After vocal public opposition in and around Ellington to the Service's siting plan, the Connecticut legislature passed, and the Governor signed into law, Public Act 92-45, which directed the Service to develop a new plan for locating a disposal facility. Public Act 92-45, which took effect May 5, 1992, effectively overruled the Service's June 10, 1991 siting announcement. Ultimately, neither Santini's property nor any other Connecticut site was selected as the preferred site, a necessary prerequisite to the state's exercise of its eminent domain power to take private property such as Santini's for the construction of a disposal facility.3

Notwithstanding the enactment of Public Act 92-45, however, Santini's property remained economically idle until mid-1993, and he continued to incur additional carrying costs, including interest on debt and property taxes, until 1994. In 1994 Santini sued the Service in Connecticut Superior Court, alleging that its June 10, 1991 siting announcement — naming his property one of three finalists — constituted a temporary taking of his property without just compensation in violation of Article I, § 11 of the Connecticut Constitution. Santini's complaint alleged that the Service's siting announcement had: (1) prevented him from selling the homes and lots in Ellridge Estates; (2) prevented him from completing development of Ellridge Estates and the Pinney Street property; (3) denied him any economic return on his investments in the two parcels; (4) caused him to incur additional costs and incidental damages; and (5) left him with no alternative use of his property. Santini brought only a state-law takings claim because he believed that, under the Supreme Court's decision in Williamson County Regional Planning Commission v.
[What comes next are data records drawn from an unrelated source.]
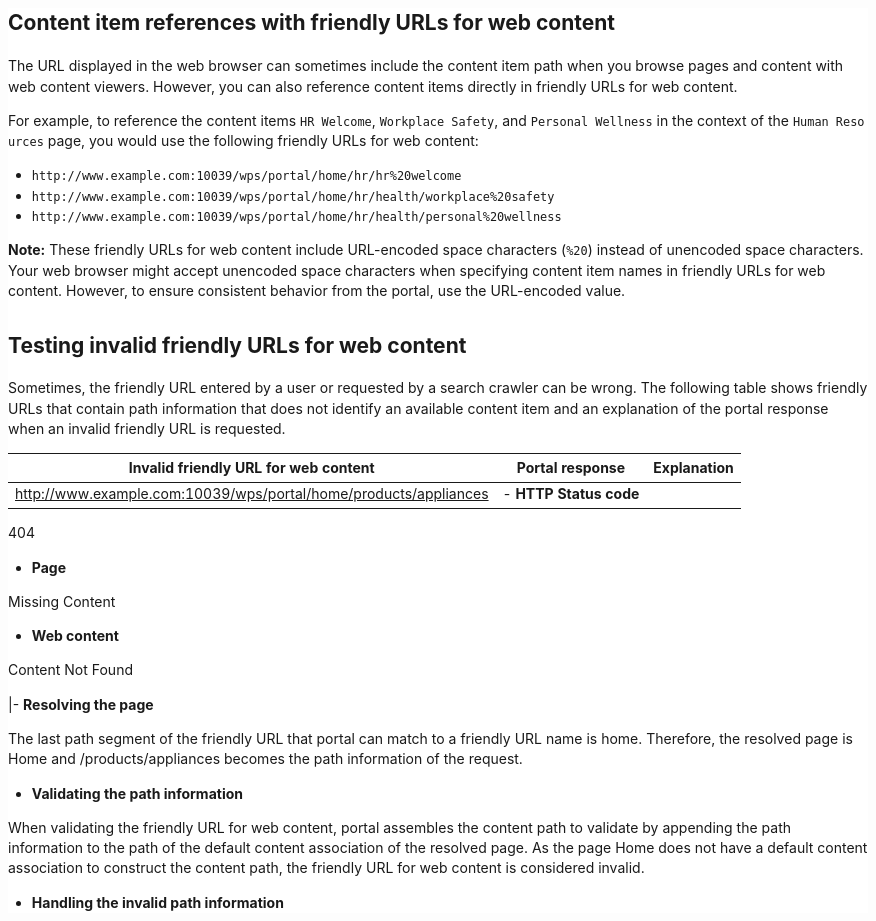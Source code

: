 ## Content item references with friendly URLs for web content

The URL displayed in the web browser can sometimes include the content item path when you browse pages and content with web content viewers. However, you can also reference content items directly in friendly URLs for web content.

For example, to reference the content items `HR Welcome`, `Workplace Safety`, and `Personal Wellness` in the context of the `Human Resources` page, you would use the following friendly URLs for web content:

-   `http://www.example.com:10039/wps/portal/home/hr/hr%20welcome`
-   `http://www.example.com:10039/wps/portal/home/hr/health/workplace%20safety`
-   `http://www.example.com:10039/wps/portal/home/hr/health/personal%20wellness`

**Note:** These friendly URLs for web content include URL-encoded space characters \(`%20`\) instead of unencoded space characters. Your web browser might accept unencoded space characters when specifying content item names in friendly URLs for web content. However, to ensure consistent behavior from the portal, use the URL-encoded value.

## Testing invalid friendly URLs for web content

Sometimes, the friendly URL entered by a user or requested by a search crawler can be wrong. The following table shows friendly URLs that contain path information that does not identify an available content item and an explanation of the portal response when an invalid friendly URL is requested.

|Invalid friendly URL for web content|Portal response|Explanation|
|------------------------------------|---------------|-----------|
|http://www.example.com:10039/wps/portal/home/products/appliances|-   **HTTP Status code**

404

-   **Page**

Missing Content

-   **Web content**

Content Not Found


|-   **Resolving the page**

The last path segment of the friendly URL that portal can match to a friendly URL name is home. Therefore, the resolved page is Home and /products/appliances becomes the path information of the request.

-   **Validating the path information**

When validating the friendly URL for web content, portal assembles the content path to validate by appending the path information to the path of the default content association of the resolved page. As the page Home does not have a default content association to construct the content path, the friendly URL for web content is considered invalid.

-   **Handling the invalid path information**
Hamilton Bank, 473 U.S. 172, 105 S.Ct. 3108, 87 L.Ed.2d 126 (1985), a federal takings claim would not be ripe until he had sought, and been denied, just compensation in a state-law inverse condemnation action.4

The Superior Court held an eight-day bench trial in early 1998. In addition to fact witnesses, Santini and the Service both presented expert appraisal testimony concerning the economic impact of the siting announcement on Santini's property. Santini's appraiser, Edward Heberger, testified that Santini's damages as a result of the June 10, 1991 siting announcement were $890,000 for the Ellridge Estates property and $65,000 for the Pinney Street property, for a total loss of $955,000. Heberger's appraisal was based on his conclusion that the siting announcement had paralyzed Santini's...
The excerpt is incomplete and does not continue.